Wednesday, November 16, 2011

Qaddafi and Hitler on the Bus

I  read the Economist on my commutes when I'm feeling enough awake to comprehend words on a page and guilty about my lack of awareness of current events.

This morning, reading last week's Economist that I had yet to pick up (or more aptly, download), I read an article on Libya. During the war against Colonel Qaddafi, the new authorities sent out text messages to their fighters instructing them to treat prisoners decently with these words, "Remember when you arrest any follower of Qaddafi that he is a Libyan like you and has his dignity like you..."

On Saturday, riding the bus with my boyfriend, we started to discuss the difficult life of Hitler and the effects of his youth on his adult actions. While still holding him fully accountable for his actions and seeing his choices as a gross atrocity and an abomination to the Lord, I remarked, "But I have a hard time when we demonize Hitler. When we treat people who have done horrible things as less than us. As if they are to be hated eternally for what they have done, forgetting that they are children of God and made in his image. Forgetting that if they chose to repent of their sins, they would be our brothers in Christ."

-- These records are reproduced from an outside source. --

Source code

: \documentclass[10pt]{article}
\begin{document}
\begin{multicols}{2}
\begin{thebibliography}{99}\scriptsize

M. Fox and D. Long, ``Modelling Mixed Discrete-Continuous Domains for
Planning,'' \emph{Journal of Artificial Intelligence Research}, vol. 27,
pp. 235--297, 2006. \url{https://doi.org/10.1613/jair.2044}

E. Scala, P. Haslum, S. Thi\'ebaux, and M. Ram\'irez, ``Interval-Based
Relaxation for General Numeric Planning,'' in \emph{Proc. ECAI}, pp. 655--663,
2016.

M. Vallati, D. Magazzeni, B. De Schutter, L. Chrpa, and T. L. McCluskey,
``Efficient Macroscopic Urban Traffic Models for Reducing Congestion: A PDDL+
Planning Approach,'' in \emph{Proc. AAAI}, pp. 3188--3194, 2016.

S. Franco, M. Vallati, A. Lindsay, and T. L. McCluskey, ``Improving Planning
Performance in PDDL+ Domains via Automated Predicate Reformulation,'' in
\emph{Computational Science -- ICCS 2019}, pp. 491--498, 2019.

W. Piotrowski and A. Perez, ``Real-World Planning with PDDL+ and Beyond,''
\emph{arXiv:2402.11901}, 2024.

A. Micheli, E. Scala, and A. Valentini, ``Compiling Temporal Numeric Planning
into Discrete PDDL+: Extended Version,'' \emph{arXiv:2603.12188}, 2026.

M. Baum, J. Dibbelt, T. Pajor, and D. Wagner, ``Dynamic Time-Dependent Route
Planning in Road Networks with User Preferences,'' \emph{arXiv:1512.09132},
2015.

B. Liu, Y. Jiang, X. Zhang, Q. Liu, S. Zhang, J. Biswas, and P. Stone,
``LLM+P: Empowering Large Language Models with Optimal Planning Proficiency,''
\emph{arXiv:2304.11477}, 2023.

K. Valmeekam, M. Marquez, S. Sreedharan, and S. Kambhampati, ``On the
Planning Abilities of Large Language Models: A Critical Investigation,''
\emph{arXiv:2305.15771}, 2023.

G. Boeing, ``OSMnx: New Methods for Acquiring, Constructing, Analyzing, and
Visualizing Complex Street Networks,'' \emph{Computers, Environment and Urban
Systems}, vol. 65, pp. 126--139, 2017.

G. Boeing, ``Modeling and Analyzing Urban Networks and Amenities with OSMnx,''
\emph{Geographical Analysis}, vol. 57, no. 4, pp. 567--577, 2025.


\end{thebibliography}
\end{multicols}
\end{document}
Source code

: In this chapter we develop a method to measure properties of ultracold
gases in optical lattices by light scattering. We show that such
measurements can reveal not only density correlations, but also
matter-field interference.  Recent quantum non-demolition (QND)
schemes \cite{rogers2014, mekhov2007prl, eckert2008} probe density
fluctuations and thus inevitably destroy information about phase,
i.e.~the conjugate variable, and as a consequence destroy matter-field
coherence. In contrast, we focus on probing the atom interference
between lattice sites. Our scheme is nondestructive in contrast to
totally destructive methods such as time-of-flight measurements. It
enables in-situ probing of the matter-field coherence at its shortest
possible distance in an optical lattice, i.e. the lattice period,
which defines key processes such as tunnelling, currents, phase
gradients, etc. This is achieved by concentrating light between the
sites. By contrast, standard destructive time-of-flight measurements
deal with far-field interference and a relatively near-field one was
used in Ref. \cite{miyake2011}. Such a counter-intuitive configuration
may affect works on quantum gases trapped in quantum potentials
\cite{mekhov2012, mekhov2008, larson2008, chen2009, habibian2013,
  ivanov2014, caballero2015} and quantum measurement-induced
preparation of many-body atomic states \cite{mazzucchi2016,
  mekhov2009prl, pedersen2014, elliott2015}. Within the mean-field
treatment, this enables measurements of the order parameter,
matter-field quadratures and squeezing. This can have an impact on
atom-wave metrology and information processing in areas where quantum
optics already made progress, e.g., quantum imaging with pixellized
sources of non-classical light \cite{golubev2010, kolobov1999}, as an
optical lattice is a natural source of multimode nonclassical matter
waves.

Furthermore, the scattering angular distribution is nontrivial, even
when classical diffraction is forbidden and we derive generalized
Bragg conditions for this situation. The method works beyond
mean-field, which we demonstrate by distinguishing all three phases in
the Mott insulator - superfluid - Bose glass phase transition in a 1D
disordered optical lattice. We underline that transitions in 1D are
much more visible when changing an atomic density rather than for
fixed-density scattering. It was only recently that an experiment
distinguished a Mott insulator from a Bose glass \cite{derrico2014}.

Sometimes, I forget to love others like I should. The words reminded to the soldiers in Libya is not that different than the words I need to hear about those same people. The difference is, instead of seeing their identity as a Libyan with dignity, I see them as a child of God and designed to give glory unto God.

Talking to a friend who spent a year as a missionary in China, he told me that the hardest part of mission work was his coworkers. "I knew God redeemed sinners, but man...."

We are all sinners before the throne of God. Our white lies are as much an eternal condemnation as Qaddafi's mass murders and yet, when we stand before the throne of God, our sins are wiped clean through the blood of the Cross and Christ's resurrection. No sin is too great for our God.